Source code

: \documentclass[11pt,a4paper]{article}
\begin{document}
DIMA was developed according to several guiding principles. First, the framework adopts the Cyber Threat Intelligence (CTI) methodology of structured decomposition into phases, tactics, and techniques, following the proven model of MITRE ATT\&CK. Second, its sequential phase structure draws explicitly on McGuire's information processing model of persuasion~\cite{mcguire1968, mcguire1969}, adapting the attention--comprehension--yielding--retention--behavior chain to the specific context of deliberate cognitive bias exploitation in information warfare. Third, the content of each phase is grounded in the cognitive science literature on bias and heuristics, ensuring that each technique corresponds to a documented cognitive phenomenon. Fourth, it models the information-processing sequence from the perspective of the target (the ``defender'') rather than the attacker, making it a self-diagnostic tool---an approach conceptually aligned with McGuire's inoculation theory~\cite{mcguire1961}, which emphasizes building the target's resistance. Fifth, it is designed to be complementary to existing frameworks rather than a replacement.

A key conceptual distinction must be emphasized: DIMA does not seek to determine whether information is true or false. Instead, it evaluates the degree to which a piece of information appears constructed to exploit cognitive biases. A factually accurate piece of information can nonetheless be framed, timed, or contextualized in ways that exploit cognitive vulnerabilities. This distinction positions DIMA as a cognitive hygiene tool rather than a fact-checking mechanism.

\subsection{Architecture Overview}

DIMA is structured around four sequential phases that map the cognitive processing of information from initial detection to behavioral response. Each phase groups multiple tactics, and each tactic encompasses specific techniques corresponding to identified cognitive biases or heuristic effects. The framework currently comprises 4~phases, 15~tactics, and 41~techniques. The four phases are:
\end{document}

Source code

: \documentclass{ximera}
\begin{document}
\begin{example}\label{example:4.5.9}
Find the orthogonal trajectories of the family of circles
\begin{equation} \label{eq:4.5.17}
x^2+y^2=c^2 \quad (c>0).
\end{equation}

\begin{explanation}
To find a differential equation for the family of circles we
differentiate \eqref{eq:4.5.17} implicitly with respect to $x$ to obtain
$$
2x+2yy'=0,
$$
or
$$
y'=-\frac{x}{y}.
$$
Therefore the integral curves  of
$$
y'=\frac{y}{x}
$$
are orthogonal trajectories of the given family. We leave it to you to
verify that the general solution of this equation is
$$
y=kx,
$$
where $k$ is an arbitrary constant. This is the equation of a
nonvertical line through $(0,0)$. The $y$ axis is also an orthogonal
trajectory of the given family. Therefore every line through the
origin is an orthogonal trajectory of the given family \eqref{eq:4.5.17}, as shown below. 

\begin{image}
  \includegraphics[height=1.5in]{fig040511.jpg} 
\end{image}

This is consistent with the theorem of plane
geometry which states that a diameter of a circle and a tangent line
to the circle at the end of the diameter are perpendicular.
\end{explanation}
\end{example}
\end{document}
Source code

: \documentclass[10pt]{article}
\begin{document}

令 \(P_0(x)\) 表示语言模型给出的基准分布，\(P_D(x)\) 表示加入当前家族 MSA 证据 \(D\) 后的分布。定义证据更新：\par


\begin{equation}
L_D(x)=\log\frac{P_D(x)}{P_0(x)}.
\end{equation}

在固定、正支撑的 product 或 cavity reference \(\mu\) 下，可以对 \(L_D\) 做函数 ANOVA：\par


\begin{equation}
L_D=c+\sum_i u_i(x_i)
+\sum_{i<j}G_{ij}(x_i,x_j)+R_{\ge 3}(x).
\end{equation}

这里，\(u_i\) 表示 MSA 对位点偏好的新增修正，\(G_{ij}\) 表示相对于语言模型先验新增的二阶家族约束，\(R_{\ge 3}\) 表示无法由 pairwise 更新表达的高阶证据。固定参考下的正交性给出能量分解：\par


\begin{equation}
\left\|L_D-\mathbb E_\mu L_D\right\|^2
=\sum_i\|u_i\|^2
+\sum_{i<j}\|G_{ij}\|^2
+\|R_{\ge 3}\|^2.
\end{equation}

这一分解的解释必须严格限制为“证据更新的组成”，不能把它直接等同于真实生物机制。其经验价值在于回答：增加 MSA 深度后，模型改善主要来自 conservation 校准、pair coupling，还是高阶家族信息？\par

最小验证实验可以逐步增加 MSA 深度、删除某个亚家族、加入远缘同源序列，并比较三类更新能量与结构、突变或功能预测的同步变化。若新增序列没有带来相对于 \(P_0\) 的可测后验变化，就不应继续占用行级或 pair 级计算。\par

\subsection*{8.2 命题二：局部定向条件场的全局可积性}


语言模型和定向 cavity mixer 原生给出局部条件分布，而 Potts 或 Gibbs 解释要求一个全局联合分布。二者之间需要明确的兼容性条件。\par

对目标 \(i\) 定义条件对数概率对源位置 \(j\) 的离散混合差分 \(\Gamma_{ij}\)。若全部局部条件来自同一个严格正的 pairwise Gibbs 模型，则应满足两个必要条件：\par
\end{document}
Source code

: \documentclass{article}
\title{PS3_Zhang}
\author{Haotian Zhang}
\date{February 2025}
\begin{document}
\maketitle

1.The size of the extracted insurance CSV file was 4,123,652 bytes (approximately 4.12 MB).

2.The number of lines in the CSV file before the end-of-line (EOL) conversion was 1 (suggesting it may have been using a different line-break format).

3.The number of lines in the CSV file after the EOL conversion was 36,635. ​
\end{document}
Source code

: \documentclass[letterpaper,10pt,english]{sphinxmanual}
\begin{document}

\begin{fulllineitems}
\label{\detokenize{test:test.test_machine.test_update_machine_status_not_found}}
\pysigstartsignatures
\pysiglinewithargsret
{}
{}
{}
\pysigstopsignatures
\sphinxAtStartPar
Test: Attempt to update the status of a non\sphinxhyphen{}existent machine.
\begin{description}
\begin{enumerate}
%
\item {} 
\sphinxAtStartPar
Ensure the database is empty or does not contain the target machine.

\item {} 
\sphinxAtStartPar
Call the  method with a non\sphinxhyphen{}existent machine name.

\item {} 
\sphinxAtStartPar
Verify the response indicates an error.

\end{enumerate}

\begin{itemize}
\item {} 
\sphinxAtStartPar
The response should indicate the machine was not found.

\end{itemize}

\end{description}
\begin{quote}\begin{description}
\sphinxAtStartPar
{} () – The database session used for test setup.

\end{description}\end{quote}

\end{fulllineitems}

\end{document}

| PROBLEM DETAILS |
The complete listing, from first line to last, should be copied verbatim.

| FINISHED TASK |
Source code

: \documentclass[11pt,a4paper]{article}
\begin{document}
DIMA was developed according to several guiding principles. First, the framework adopts the Cyber Threat Intelligence (CTI) methodology of structured decomposition into phases, tactics, and techniques, following the proven model of MITRE ATT\&CK. Second, its sequential phase structure draws explicitly on McGuire's information processing model of persuasion~\cite{mcguire1968, mcguire1969}, adapting the attention--comprehension--yielding--retention--behavior chain to the specific context of deliberate cognitive bias exploitation in information warfare. Third, the content of each phase is grounded in the cognitive science literature on bias and heuristics, ensuring that each technique corresponds to a documented cognitive phenomenon. Fourth, it models the information-processing sequence from the perspective of the target (the ``defender'') rather than the attacker, making it a self-diagnostic tool---an approach conceptually aligned with McGuire's inoculation theory~\cite{mcguire1961}, which emphasizes building the target's resistance. Fifth, it is designed to be complementary to existing frameworks rather than a replacement.

A key conceptual distinction must be emphasized: DIMA does not seek to determine whether information is true or false. Instead, it evaluates the degree to which a piece of information appears constructed to exploit cognitive biases. A factually accurate piece of information can nonetheless be framed, timed, or contextualized in ways that exploit cognitive vulnerabilities. This distinction positions DIMA as a cognitive hygiene tool rather than a fact-checking mechanism.

\subsection{Architecture Overview}

DIMA is structured around four sequential phases that map the cognitive processing of information from initial detection to behavioral response. Each phase groups multiple tactics, and each tactic encompasses specific techniques corresponding to identified cognitive biases or heuristic effects. The framework currently comprises 4~phases, 15~tactics, and 41~techniques. The four phases are:
\end{document}

Source code

: \documentclass{ximera}
\begin{document}
\begin{example}\label{example:4.5.9}
Find the orthogonal trajectories of the family of circles
\begin{equation} \label{eq:4.5.17}
x^2+y^2=c^2 \quad (c>0).
\end{equation}

\begin{explanation}
To find a differential equation for the family of circles we
differentiate \eqref{eq:4.5.17} implicitly with respect to $x$ to obtain
$$
2x+2yy'=0,
$$
or
$$
y'=-\frac{x}{y}.
$$
Therefore the integral curves  of
$$
y'=\frac{y}{x}
$$
are orthogonal trajectories of the given family. We leave it to you to
verify that the general solution of this equation is
$$
y=kx,
$$
where $k$ is an arbitrary constant. This is the equation of a
nonvertical line through $(0,0)$. The $y$ axis is also an orthogonal
trajectory of the given family. Therefore every line through the
origin is an orthogonal trajectory of the given family \eqref{eq:4.5.17}, as shown below. 

\begin{image}
  \includegraphics[height=1.5in]{fig040511.jpg} 
\end{image}

This is consistent with the theorem of plane
geometry which states that a diameter of a circle and a tangent line
to the circle at the end of the diameter are perpendicular.
\end{explanation}
\end{example}
\end{document}
Source code

: \documentclass[10pt]{article}
\begin{document}

令 \(P_0(x)\) 表示语言模型给出的基准分布，\(P_D(x)\) 表示加入当前家族 MSA 证据 \(D\) 后的分布。定义证据更新：\par


\begin{equation}
L_D(x)=\log\frac{P_D(x)}{P_0(x)}.
\end{equation}

在固定、正支撑的 product 或 cavity reference \(\mu\) 下，可以对 \(L_D\) 做函数 ANOVA：\par


\begin{equation}
L_D=c+\sum_i u_i(x_i)
+\sum_{i<j}G_{ij}(x_i,x_j)+R_{\ge 3}(x).
\end{equation}

这里，\(u_i\) 表示 MSA 对位点偏好的新增修正，\(G_{ij}\) 表示相对于语言模型先验新增的二阶家族约束，\(R_{\ge 3}\) 表示无法由 pairwise 更新表达的高阶证据。固定参考下的正交性给出能量分解：\par


\begin{equation}
\left\|L_D-\mathbb E_\mu L_D\right\|^2
=\sum_i\|u_i\|^2
+\sum_{i<j}\|G_{ij}\|^2
+\|R_{\ge 3}\|^2.
\end{equation}

这一分解的解释必须严格限制为“证据更新的组成”，不能把它直接等同于真实生物机制。其经验价值在于回答：增加 MSA 深度后，模型改善主要来自 conservation 校准、pair coupling，还是高阶家族信息？\par

最小验证实验可以逐步增加 MSA 深度、删除某个亚家族、加入远缘同源序列，并比较三类更新能量与结构、突变或功能预测的同步变化。若新增序列没有带来相对于 \(P_0\) 的可测后验变化，就不应继续占用行级或 pair 级计算。\par

\subsection*{8.2 命题二：局部定向条件场的全局可积性}


语言模型和定向 cavity mixer 原生给出局部条件分布，而 Potts 或 Gibbs 解释要求一个全局联合分布。二者之间需要明确的兼容性条件。\par

对目标 \(i\) 定义条件对数概率对源位置 \(j\) 的离散混合差分 \(\Gamma_{ij}\)。若全部局部条件来自同一个严格正的 pairwise Gibbs 模型，则应满足两个必要条件：\par
\end{document}
Source code

: \documentclass{article}
\title{PS3_Zhang}
\author{Haotian Zhang}
\date{February 2025}
\begin{document}
\maketitle

1.The size of the extracted insurance CSV file was 4,123,652 bytes (approximately 4.12 MB).

2.The number of lines in the CSV file before the end-of-line (EOL) conversion was 1 (suggesting it may have been using a different line-break format).

3.The number of lines in the CSV file after the EOL conversion was 36,635. ​
\end{document}
Source code

: \documentclass[letterpaper,10pt,english]{sphinxmanual}
\begin{document}

\begin{fulllineitems}
\label{\detokenize{test:test.test_machine.test_update_machine_status_not_found}}
\pysigstartsignatures
\pysiglinewithargsret
{}
{}
{}
\pysigstopsignatures
\sphinxAtStartPar
Test: Attempt to update the status of a non\sphinxhyphen{}existent machine.
\begin{description}
\begin{enumerate}
%
\item {} 
\sphinxAtStartPar
Ensure the database is empty or does not contain the target machine.

\item {} 
\sphinxAtStartPar
Call the  method with a non\sphinxhyphen{}existent machine name.

\item {} 
\sphinxAtStartPar
Verify the response indicates an error.

\end{enumerate}

\begin{itemize}
\item {} 
\sphinxAtStartPar
The response should indicate the machine was not found.

\end{itemize}

\end{description}
\begin{quote}\begin{description}
\sphinxAtStartPar
{} () – The database session used for test setup.

\end{description}\end{quote}

\end{fulllineitems}

\end{document}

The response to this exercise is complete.